When Digital Natives Go to College
Background; This blog post is to complement the slides Digital Practitioner 2011 on slideshare. The topic of the Digital Practitioner emerged from an LSIS survey into FE College staff capabilities during the summer of 2011. It was derived from the work of Geoff Rebbeck at Thanet College who had developed original ways of surveying staff capability and built upon by Nigel Ecclesfield, with support from Fred Garnett, who redesigned the survey in a number of ways. Geoff evolved the approach of moving beyond a quantitative survey of practitioner use of technology for learning to one based upon attitudes and feelings towards the use of technology in action. Nigel developed the survey instrument on SurveyMonkey so that it both captured practitioner attitudes and provided an opportunity for additional free-text responses.

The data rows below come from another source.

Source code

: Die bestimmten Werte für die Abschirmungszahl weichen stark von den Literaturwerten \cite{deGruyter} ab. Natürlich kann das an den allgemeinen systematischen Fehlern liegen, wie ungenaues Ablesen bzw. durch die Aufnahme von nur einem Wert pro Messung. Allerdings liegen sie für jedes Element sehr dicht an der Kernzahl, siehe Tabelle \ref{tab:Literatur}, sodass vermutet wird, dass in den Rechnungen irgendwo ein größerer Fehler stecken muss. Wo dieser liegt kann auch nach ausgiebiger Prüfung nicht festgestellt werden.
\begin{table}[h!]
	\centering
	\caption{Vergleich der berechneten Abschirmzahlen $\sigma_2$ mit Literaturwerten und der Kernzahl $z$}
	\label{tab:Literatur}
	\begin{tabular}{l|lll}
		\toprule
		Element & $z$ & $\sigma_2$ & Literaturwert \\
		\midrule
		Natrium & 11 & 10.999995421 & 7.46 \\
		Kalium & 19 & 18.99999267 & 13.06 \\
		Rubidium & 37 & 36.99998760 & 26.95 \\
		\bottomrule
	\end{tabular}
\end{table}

Survey Construction; Whilst the survey took a different, more qualitative, approach to the more typical number crunching approach (e.g. 1 PC to every 7 students) employed previously in the Becta survey of FE College use of technology, run since 2000, the outcomes were surprising. Firstly the subjective approach focussed on how users felt about their technology use in practice clearly resonated, but more surprising was the huge amount of data revealed in the free-text responses. The free-text boxes were provided to allow participants to clarify or modify their answers in case the options provided were too limiting, however they were used to provide much deeper, reflective, comments on their professional practice overall thus, unwittingly, providing a huge amount of relevant data on current professional practice. Nigel, currently experimenting with a number of Learning Analytics tools, simply sucked in all this bonus data and started analysing it. The results were refreshingly surprising.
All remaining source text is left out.